Do the package files contain any "constraints" on the parent language (e.g. supports only v3.x of Python) or platform (Linux, Windows, etc) that should be used in the lookup procedure?

There is such a feature in Haskell, but I think Renovate could ignore it for now.

Will users need the ability to configure language or other constraints using Renovate config?

Not that I can think of.

---

Artifacts

Are lock files or checksum files used? Are they mandatory?

Yes. Not mandatory, but highly recommended.

If so, what tool and exact commands should be used if updating one or more package versions in a dependency file?

stack build --dry-run will recreate stack.yaml.lock after a change to stack.yaml.

If applicable, describe how the tool maintains a cache and if it can be controlled via CLI or env? Do you recommend the cache be kept or disabled/ignored?

• ~/.stack
• ./.stack-work

stack --work-dir x can control the latter, the former is fixed.

If applicable, what command should be used to generate a lock file from scratch if you already have a package file? This will be used for "lock file maintenance"

Same, stack build --dry-run

Other

Is there anything else to know about this package manager?

More details can be found in previous comments on this Issue.

[ysangkok]

Since part of this discussion is about adding a Hackage data source, I thought I'd link #31434, which contains such a data source. Since the data source is necessary for both Cabal and Stack support, maybe we can consolidate our efforts.

The PR was closed because we need to discuss requirements first. @secustor requested that I discuss the manager first, so that what I am focusing on in #31493 .

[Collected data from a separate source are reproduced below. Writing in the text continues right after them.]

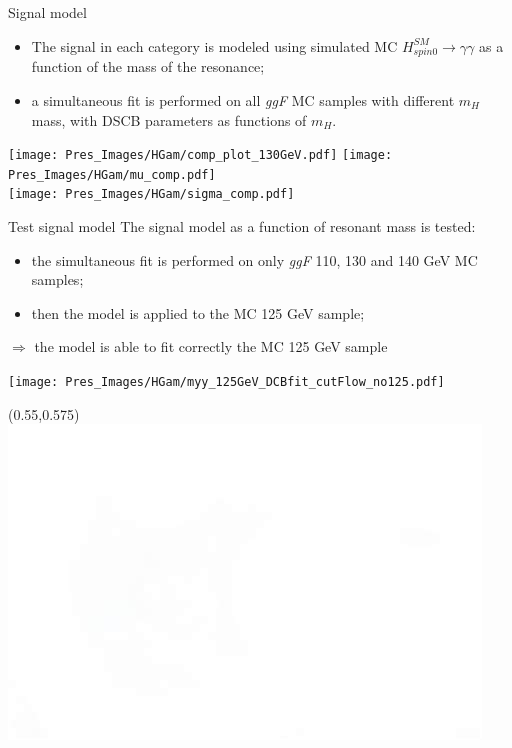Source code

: \documentclass[10pt,UKenglish, leqno, xcolor = dvipsnames]{beamer}
\begin{document}
	\begin{frame}{Signal model}
		\vfill
		\begin{itemize}
			\item The signal in each category is modeled using simulated MC $H^{SM}_{spin0}\to\gamma\gamma$ as a function of the mass of the resonance;
			\item a simultaneous fit is performed on all \textit{ggF} MC samples with different $m_H$ mass, with DSCB parameters as functions of $m_H$.
		\end{itemize}
		\centering
		\texttt{[image: Pres\_Images/HGam/comp\_plot\_130GeV.pdf]}
		\texttt{[image: Pres\_Images/HGam/mu\_comp.pdf]}\\
		\texttt{[image: Pres\_Images/HGam/sigma\_comp.pdf]}\\
		\vfill
	\end{frame}
	
	\begin{frame}{Test signal model}
		\vfill
		The signal model as a function of resonant mass is tested:
		\begin{itemize}
			\item the simultaneous fit is performed on only \textit{ggF} 110, 130 and 140 GeV MC samples;
			\item then the model is applied to the MC 125 GeV sample;
		\end{itemize}
		
		\vspace{.5cm}
		\begin{center}
			$\Rightarrow$ the model is able to fit correctly the MC 125 GeV sample
			
			\texttt{[image: Pres\_Images/HGam/myy\_125GeV\_DCBfit\_cutFlow\_no125.pdf]}
		\end{center}
		\vfill
		\begin{textblock}{}(0.55,0.575)
			\includegraphics[width=.2\textwidth]{Pres_Images/HGam/white.jpeg}
		\end{textblock}
	\end{frame}
	
\end{document}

@rarkins Wouldn't it be ok if an initial version of the Hackage data source didn't support digests? Hash pinning is optional in stack.yaml. I'd argue that most dependencies are declared with a numeric version bound, and not with hash pinning.

@pbrisbin Are you still interested in implementing this? What do you think about the data source I drafted, do you think it could help you?

[viceice]

Since part of this discussion is about adding a Hackage data source, I thought I'd link #31434, which contains such a data source. Since the data source is necessary for both Cabal and Stack support, maybe we can consolidate our efforts.

The PR was closed because we need to discuss requirements first. @secustor requested that I discuss the manager first, so that what I am focusing on in #31493 .

@rarkins Wouldn't it be ok if an initial version of the Hackage data source didn't support digests? Hash pinning is optional in stack.yaml. I'd argue that most dependencies are declared with a numeric version bound, and not with hash pinning.

@pbrisbin Are you still interested in implementing this? What do you think about the data source I drafted, do you think it could help you?

you should start on versioning. then datasource and finally on manager.

[ysangkok]

@viceice Your order is inconsistent with what I was suggested in #31434 (which is to discuss the manager first). Also, not everyone uses PVP. So I don't understand why versioning need to be done first.

[wolfgangwalther]

Your order is inconsistent with what I was suggested in #31434 (which is to discuss the manager first).

I read #31434 (comment) differently. It says "discuss manager first, then implement version, datasource, manager in that order in separate PRs".

[ysangkok]

I think #32298 with PVP support might get merged soon-ish, and I have the datasource PR ready, which I will submit at that point.
It will use Hackage endpoints like https://hackage.haskell.org/package/base.json, and it would only use the keys of the object. This endpoint isn't currently document anywhere, but since I work on hackage-server, I could add that documentation. I'd probably add a manually written OpenAPI spec.
The datasource PR would be fairly small it's basically just a map over the JSON keys, with little branching.